# Exercise description
Copy every entry verbatim and skip the pictures.

# Available records
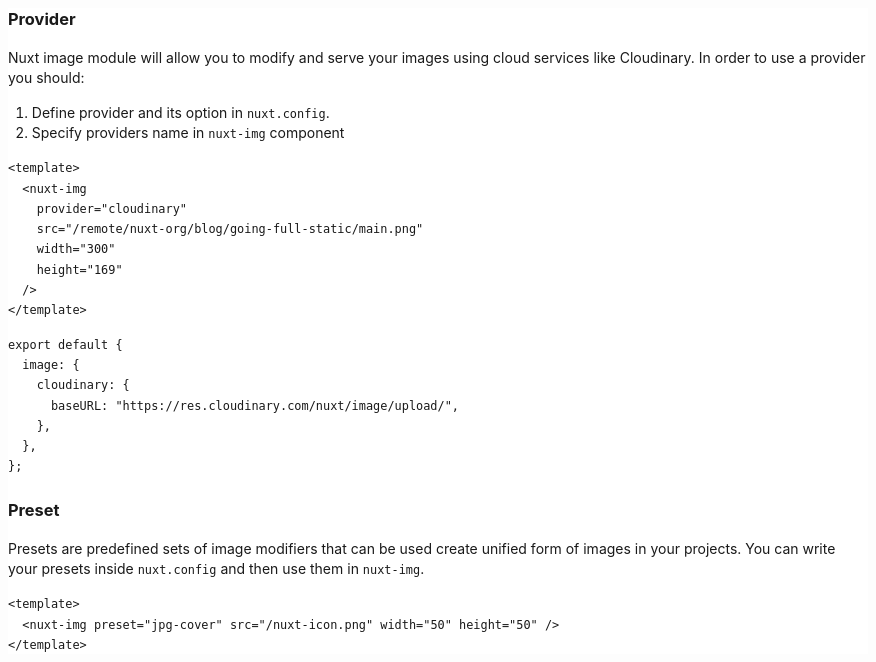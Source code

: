 ### Provider

Nuxt image module will allow you to modify and serve your images using cloud services like Cloudinary. In order to use a provider you should:

1. Define provider and its option in `nuxt.config`.
2. Specify providers name in `nuxt-img` component

<code-group>
  <code-block label="index.vue" active>

```html{}[index.vue]
<template>
  <nuxt-img
    provider="cloudinary"
    src="/remote/nuxt-org/blog/going-full-static/main.png"
    width="300"
    height="169"
  />
</template>
```

  </code-block>
  <code-block label="nuxt.config.js">

```js{}[nuxt.config.js]
export default {
  image: {
    cloudinary: {
      baseURL: "https://res.cloudinary.com/nuxt/image/upload/",
    },
  },
};
```

  </code-block>
  <code-block label="Preview">

  <div class="text-center p-4 bg-gray-800 rounded-b-md">
    <nuxt-img provider="cloudinary" src="/remote/nuxt-org/blog/going-full-static/main.png" width="300" height="169"></nuxt-img>
  </div>

  </code-block>
</code-group>




### Preset

Presets are predefined sets of image modifiers that can be used create unified form of images in your projects. You can write your presets inside `nuxt.config` and then use them in `nuxt-img`.

<code-group>
  <code-block label="index.vue" active>

```html{}[index.vue]
<template>
  <nuxt-img preset="jpg-cover" src="/nuxt-icon.png" width="50" height="50" />
</template>
```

# Finished task
Source code

: ### Provider

Nuxt image module will allow you to modify and serve your images using cloud services like Cloudinary. In order to use a provider you should:

1. Define provider and its option in `nuxt.config`.
2. Specify providers name in `nuxt-img` component

<code-group>
  <code-block label="index.vue" active>

```html{}[index.vue]
<template>
  <nuxt-img
    provider="cloudinary"
    src="/remote/nuxt-org/blog/going-full-static/main.png"
    width="300"
    height="169"
  />
</template>
```

  </code-block>
  <code-block label="nuxt.config.js">

```js{}[nuxt.config.js]
export default {
  image: {
    cloudinary: {
      baseURL: "https://res.cloudinary.com/nuxt/image/upload/",
    },
  },
};
```

  </code-block>
  <code-block label="Preview">

  <div class="text-center p-4 bg-gray-800 rounded-b-md">
    <nuxt-img provider="cloudinary" src="/remote/nuxt-org/blog/going-full-static/main.png" width="300" height="169"></nuxt-img>
  </div>

  </code-block>
</code-group>




### Preset

Presets are predefined sets of image modifiers that can be used create unified form of images in your projects. You can write your presets inside `nuxt.config` and then use them in `nuxt-img`.

<code-group>
  <code-block label="index.vue" active>

```html{}[index.vue]
<template>
  <nuxt-img preset="jpg-cover" src="/nuxt-icon.png" width="50" height="50" />
</template>
```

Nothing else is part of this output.